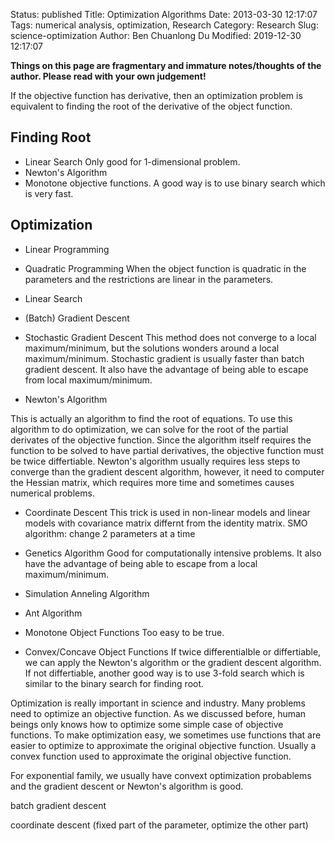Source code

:Status: published
Title: Optimization Algorithms
Date: 2013-03-30 12:17:07
Tags: numerical analysis, optimization, Research
Category: Research
Slug: science-optimization
Author: Ben Chuanlong Du
Modified: 2019-12-30 12:17:07

**Things on this page are fragmentary and immature notes/thoughts of the author. Please read with your own judgement!**
 
If the objective function has derivative, 
then an optimization problem is equivalent to finding the root of the derivative of the object function. 

## Finding Root
- Linear Search
Only good for 1-dimensional problem. 
- Newton's Algorithm
- Monotone objective functions. 
A good way is to use binary search which is very fast. 


## Optimization

- Linear Programming

- Quadratic Programming
When the object function is quadratic in the parameters and the restrictions are linear in the parameters. 

- Linear Search 

- (Batch) Gradient Descent

- Stochastic Gradient Descent
This method does not converge to a local maximum/minimum,
but the solutions wonders around a local maximum/minimum.
Stochastic gradient is usually faster than batch gradient descent. 
It also have the advantage of being able to escape from local maximum/minimum.

- Newton's Algorithm

This is actually an algorithm to find the root of equations.
To use this algorithm to do optimization, 
we can solve for the root of the partial derivates of the objective function. 
Since the algorithm itself requires the function to be solved to have partial derivatives, 
the objective function must be twice differtiable. 
Newton's algorithm usually requires less steps to converge than the gradient descent algorithm,
however, it need to computer the Hessian matrix,
which requires more time and sometimes causes numerical problems.

- Coordinate Descent
This trick is used in non-linear models and linear models with covariance matrix differnt from the identity matrix.
SMO algorithm: change 2 parameters at a time

- Genetics Algorithm
Good for computationally intensive problems. 
It also have the advantage of being able to escape from a local maximum/minimum.

- Simulation Anneling Algorithm

- Ant Algorithm

- Monotone Object Functions
Too easy to be true.

- Convex/Concave Object Functions
If twice differentialble or differtiable, we can apply the Newton's algorithm or the gradient descent algorithm.
If not differtiable, another good way is to use 3-fold search which is similar to the binary search for finding root. 



Optimization is really important in science and industry. 
Many problems need to optimize an objective function.
As we discussed before, 
human beings only knows how to optimize some simple case of objective functions. 
To make optimization easy,
we sometimes use functions that are easier to optimize to approximate the original objective function.
Usually a convex function used to approximate the original objective function.

For exponential family, 
we usually have convext optimization probablems and the gradient descent or Newton's algorithm is good.

batch gradient descent

coordinate descent (fixed part of the parameter, optimize the other part)
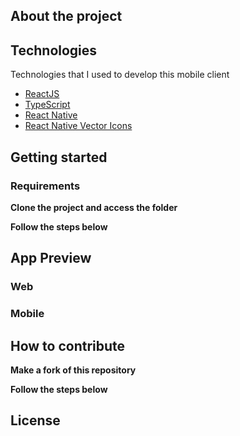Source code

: ## About the project

## Technologies

Technologies that I used to develop this mobile client

- [ReactJS](https://reactjs.org/)
- [TypeScript](https://www.typescriptlang.org/)
- [React Native](https://reactnative.dev/)
- [React Native Vector Icons](https://github.com/oblador/react-native-vector-icons)

## Getting started

### Requirements


**Clone the project and access the folder**


**Follow the steps below**

## App Preview

### Web 

### Mobile

## How to contribute

**Make a fork of this repository**



**Follow the steps below**



## License

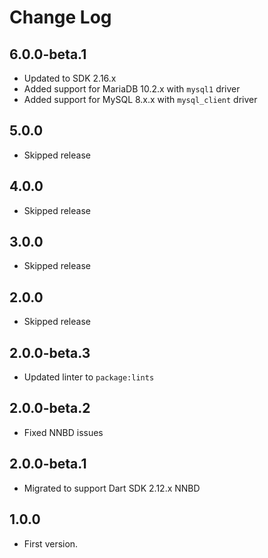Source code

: # Change Log

## 6.0.0-beta.1

* Updated to SDK 2.16.x
* Added support for MariaDB 10.2.x with `mysql1` driver
* Added support for MySQL 8.x.x with `mysql_client` driver

## 5.0.0

* Skipped release

## 4.0.0

* Skipped release

## 3.0.0

* Skipped release

## 2.0.0

* Skipped release

## 2.0.0-beta.3

* Updated linter to `package:lints`

## 2.0.0-beta.2

* Fixed NNBD issues

## 2.0.0-beta.1

* Migrated to support Dart SDK 2.12.x NNBD

## 1.0.0

* First version.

- **Exercise brief**
Find the lines above holding the word "than" and show them.

- **Result of the task**
Stochastic gradient is usually faster than batch gradient descent. 
Newton's algorithm usually requires less steps to converge than the gradient descent algorithm,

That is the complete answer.